Your assignment: Please copy each line below that contains the word "getty".

Source texts of formatted documents:
__________________________________________________
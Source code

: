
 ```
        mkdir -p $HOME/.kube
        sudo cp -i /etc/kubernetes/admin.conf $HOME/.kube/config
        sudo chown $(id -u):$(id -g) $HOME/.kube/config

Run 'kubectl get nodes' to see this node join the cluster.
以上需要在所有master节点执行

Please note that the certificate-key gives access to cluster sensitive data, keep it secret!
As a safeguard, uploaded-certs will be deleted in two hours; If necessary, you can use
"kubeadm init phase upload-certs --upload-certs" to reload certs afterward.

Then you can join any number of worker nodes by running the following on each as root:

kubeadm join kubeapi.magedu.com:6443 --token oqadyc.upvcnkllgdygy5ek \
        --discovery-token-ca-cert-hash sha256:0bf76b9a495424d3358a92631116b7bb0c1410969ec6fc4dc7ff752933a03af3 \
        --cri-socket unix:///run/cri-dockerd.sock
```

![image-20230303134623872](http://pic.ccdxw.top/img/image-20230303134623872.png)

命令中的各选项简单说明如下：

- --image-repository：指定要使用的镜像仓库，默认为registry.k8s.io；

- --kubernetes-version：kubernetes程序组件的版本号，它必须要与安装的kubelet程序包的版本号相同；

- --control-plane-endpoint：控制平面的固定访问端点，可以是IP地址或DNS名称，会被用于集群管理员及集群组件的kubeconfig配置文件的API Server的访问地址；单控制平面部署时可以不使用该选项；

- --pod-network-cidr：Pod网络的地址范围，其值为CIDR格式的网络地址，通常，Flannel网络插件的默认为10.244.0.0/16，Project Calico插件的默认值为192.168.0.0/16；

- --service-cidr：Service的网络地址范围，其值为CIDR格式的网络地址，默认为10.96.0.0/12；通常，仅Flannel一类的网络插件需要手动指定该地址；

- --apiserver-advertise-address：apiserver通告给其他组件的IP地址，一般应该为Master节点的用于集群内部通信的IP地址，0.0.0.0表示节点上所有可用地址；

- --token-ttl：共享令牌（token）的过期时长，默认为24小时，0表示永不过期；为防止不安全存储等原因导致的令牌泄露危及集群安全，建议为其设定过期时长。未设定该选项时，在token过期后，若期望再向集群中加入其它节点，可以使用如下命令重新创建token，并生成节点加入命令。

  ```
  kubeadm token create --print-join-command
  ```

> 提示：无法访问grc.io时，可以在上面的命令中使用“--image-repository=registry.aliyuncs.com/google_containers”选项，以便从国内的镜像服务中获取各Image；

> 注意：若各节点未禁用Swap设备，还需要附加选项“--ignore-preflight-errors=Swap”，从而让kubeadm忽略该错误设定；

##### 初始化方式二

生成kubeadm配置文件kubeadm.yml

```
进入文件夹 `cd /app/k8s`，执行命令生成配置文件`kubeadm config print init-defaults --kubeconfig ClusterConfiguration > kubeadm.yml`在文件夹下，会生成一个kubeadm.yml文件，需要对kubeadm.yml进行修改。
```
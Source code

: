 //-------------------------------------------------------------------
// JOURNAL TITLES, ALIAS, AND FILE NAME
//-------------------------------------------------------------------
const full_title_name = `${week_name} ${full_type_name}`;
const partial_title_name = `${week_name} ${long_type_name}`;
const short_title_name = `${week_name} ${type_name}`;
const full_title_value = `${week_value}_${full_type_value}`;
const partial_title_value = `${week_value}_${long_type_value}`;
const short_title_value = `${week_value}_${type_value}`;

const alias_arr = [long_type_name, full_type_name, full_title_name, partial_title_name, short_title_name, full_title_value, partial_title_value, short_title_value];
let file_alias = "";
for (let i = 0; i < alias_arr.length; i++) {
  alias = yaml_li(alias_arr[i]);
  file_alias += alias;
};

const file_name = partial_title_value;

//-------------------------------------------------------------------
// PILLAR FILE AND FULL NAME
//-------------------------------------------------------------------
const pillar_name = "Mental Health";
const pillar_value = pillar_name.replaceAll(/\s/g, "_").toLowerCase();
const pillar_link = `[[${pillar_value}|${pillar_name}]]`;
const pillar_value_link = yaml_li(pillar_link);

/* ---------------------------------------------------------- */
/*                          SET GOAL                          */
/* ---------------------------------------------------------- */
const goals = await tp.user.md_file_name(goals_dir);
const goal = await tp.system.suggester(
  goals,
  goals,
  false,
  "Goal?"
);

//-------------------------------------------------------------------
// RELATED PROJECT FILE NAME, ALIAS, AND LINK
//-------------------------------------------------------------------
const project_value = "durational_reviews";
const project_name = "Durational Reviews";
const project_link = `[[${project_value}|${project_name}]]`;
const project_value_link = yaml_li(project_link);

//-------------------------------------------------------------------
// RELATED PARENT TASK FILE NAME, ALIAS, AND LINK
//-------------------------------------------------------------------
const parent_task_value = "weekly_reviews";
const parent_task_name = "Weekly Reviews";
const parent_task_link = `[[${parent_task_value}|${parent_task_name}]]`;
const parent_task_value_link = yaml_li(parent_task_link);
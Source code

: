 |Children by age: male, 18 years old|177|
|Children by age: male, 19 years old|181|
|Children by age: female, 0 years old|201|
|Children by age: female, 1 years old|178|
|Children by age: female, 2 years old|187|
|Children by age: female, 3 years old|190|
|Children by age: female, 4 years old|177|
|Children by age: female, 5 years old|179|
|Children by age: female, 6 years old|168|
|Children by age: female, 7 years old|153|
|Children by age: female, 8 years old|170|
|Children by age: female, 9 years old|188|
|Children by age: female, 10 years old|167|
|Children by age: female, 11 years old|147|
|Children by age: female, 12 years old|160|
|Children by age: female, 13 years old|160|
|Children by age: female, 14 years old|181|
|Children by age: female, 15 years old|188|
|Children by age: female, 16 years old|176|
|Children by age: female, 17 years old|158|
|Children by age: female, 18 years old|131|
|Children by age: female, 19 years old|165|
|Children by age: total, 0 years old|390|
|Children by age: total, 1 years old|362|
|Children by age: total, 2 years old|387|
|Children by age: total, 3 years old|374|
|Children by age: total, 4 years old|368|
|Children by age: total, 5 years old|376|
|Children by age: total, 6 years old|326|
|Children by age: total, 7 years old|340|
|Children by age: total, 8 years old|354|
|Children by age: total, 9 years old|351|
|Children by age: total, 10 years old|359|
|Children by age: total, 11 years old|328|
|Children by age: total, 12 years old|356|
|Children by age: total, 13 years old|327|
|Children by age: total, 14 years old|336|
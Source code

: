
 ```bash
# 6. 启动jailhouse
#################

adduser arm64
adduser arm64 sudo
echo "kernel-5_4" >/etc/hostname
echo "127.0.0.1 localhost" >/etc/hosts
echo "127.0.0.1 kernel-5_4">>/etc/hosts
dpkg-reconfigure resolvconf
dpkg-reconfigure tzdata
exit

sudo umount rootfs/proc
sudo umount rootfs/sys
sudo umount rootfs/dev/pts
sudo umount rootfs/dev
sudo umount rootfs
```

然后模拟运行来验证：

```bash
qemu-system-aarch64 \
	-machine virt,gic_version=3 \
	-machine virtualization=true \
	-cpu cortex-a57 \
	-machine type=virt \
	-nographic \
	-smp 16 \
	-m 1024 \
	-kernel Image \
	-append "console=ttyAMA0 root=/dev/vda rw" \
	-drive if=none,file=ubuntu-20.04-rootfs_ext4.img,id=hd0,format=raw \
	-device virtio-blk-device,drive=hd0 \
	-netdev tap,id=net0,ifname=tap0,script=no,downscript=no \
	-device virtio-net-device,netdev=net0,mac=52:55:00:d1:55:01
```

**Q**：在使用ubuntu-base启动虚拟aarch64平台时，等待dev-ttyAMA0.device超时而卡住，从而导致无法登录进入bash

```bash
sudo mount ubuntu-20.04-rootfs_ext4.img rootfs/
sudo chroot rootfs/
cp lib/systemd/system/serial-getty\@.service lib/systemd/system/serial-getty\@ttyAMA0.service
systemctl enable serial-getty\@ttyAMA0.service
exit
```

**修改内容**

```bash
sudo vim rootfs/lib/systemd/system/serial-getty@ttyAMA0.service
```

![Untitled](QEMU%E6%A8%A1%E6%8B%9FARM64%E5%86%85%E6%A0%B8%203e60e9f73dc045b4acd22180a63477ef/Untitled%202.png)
__________________________________________________
Task response:
cp lib/systemd/system/serial-getty\@.service lib/systemd/system/serial-getty\@ttyAMA0.service
systemctl enable serial-getty\@ttyAMA0.service
sudo vim rootfs/lib/systemd/system/serial-getty@ttyAMA0.service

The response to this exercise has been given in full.